About this task: Everything in the entries below except the pictures must be returned exactly.

--------------------------------------------------

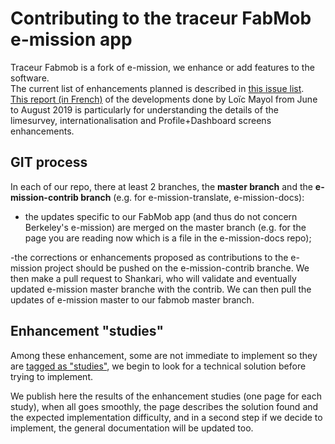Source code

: # Contributing to the traceur FabMob e-mission app

Traceur Fabmob is a fork of e-mission, we enhance or add features to the software.  
The current list of enhancements planned is described in [this issue list](https://github.com/fabmob/e-mission-phone-fabmob/issues).  
[This report (in French)](https://drive.google.com/file/d/1h7PWoA6sJBYYeRoO2OgSiibv1ZJH8VLZ/view) of the developments done by Loïc Mayol from June to August 2019 is particularly for understanding the details of the limesurvey, internationalisation and Profile+Dashboard screens enhancements.

## GIT process
In each of our repo, there at least 2 branches, the **master branch** and the **e-mission-contrib branch** (e.g. for e-mission-translate, e-mission-docs):

- the updates specific to our FabMob app (and thus do not concern Berkeley's e-mission) are merged on the master branch (e.g. for the page you are reading now which is a file in the e-mission-docs repo);

-the corrections or enhancements proposed as contributions to the e-mission project should be pushed on the e-mission-contrib branche. We then make a pull request to Shankari, who will validate and eventually updated e-mission master branche with the contrib. We can then pull the updates of e-mission master to our fabmob master branch.


## Enhancement "studies"
Among these enhancement, some are not immediate to implement so they are [tagged as "studies"](https://github.com/fabmob/e-mission-phone-fabmob/issues?utf8=%E2%9C%93&q=label%3Astudy+), 
we begin to look for a technical solution before trying to implement.

We publish here the results of the enhancement studies (one page for each study), when all goes smoothly, the page describes the solution found and the expected implementation difficulty,
and in a second step if we decide to implement, the general documentation will be updated too.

--------------------------------------------------

Exercise answer:
Source code

: # Contributing to the traceur FabMob e-mission app

Traceur Fabmob is a fork of e-mission, we enhance or add features to the software.  
The current list of enhancements planned is described in [this issue list](https://github.com/fabmob/e-mission-phone-fabmob/issues).  
[This report (in French)](https://drive.google.com/file/d/1h7PWoA6sJBYYeRoO2OgSiibv1ZJH8VLZ/view) of the developments done by Loïc Mayol from June to August 2019 is particularly for understanding the details of the limesurvey, internationalisation and Profile+Dashboard screens enhancements.

## GIT process
In each of our repo, there at least 2 branches, the **master branch** and the **e-mission-contrib branch** (e.g. for e-mission-translate, e-mission-docs):

- the updates specific to our FabMob app (and thus do not concern Berkeley's e-mission) are merged on the master branch (e.g. for the page you are reading now which is a file in the e-mission-docs repo);

-the corrections or enhancements proposed as contributions to the e-mission project should be pushed on the e-mission-contrib branche. We then make a pull request to Shankari, who will validate and eventually updated e-mission master branche with the contrib. We can then pull the updates of e-mission master to our fabmob master branch.


## Enhancement "studies"
Among these enhancement, some are not immediate to implement so they are [tagged as "studies"](https://github.com/fabmob/e-mission-phone-fabmob/issues?utf8=%E2%9C%93&q=label%3Astudy+), 
we begin to look for a technical solution before trying to implement.

We publish here the results of the enhancement studies (one page for each study), when all goes smoothly, the page describes the solution found and the expected implementation difficulty,
and in a second step if we decide to implement, the general documentation will be updated too.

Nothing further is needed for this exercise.